■ Activity ■
Read the records below and report each line in which "linéaire" occurs.

■ Exercise inputs ■
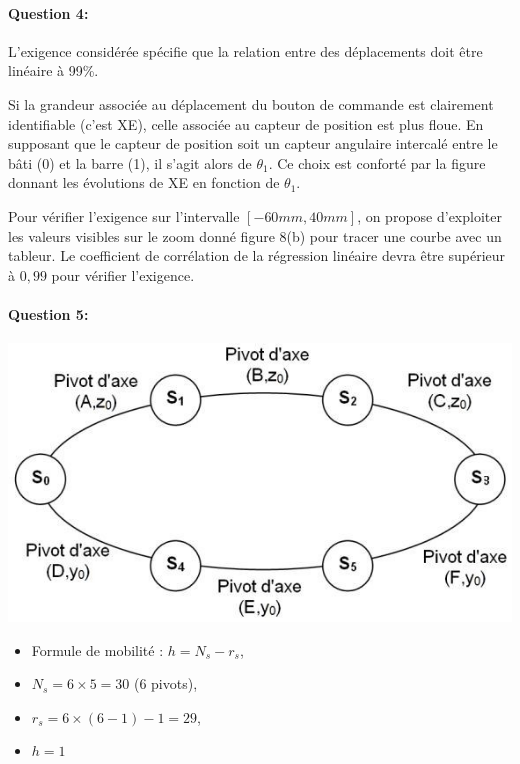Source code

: \paragraph{Question 4:} L'exigence considérée spécifie que la relation entre des déplacements doit être linéaire à 99\%.

Si la grandeur associée au déplacement du bouton de commande est clairement identifiable (c'est XE), celle associée au capteur de position est plus floue. En supposant que le capteur de position soit un capteur angulaire intercalé entre le bâti (0) et la barre (1), il s'agit alors de $\theta_1$. Ce choix est conforté par la figure donnant les évolutions de XE en fonction de $\theta_1$.

Pour vérifier l'exigence sur l'intervalle $[-60 mm, 40 mm]$, on propose d'exploiter les valeurs visibles sur le zoom donné figure 8(b) pour tracer une courbe avec un tableur. Le coefficient de corrélation de la régression linéaire devra être supérieur à $0,99$ pour vérifier l'exigence.

\paragraph{Question 5:}

\begin{minipage}{0.45\linewidth}
	\includegraphics[width=0.9\linewidth]{img/liaisons}
\end{minipage}\hfill
\begin{minipage}{0.45\linewidth}
\begin{itemize}
 \item Formule de mobilité : $h = N_s-r_s$,
 \item $N_s = 6\times 5=30$ (6 pivots),
 \item $r_s = 6\times (6-1)-1 = 29$,
 \item $h = 1$
\end{itemize}
\end{minipage}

■ Response box ■
: \paragraph{Question 4:} L'exigence considérée spécifie que la relation entre des déplacements doit être linéaire à 99\%.
Pour vérifier l'exigence sur l'intervalle $[-60 mm, 40 mm]$, on propose d'exploiter les valeurs visibles sur le zoom donné figure 8(b) pour tracer une courbe avec un tableur. Le coefficient de corrélation de la régression linéaire devra être supérieur à $0,99$ pour vérifier l'exigence.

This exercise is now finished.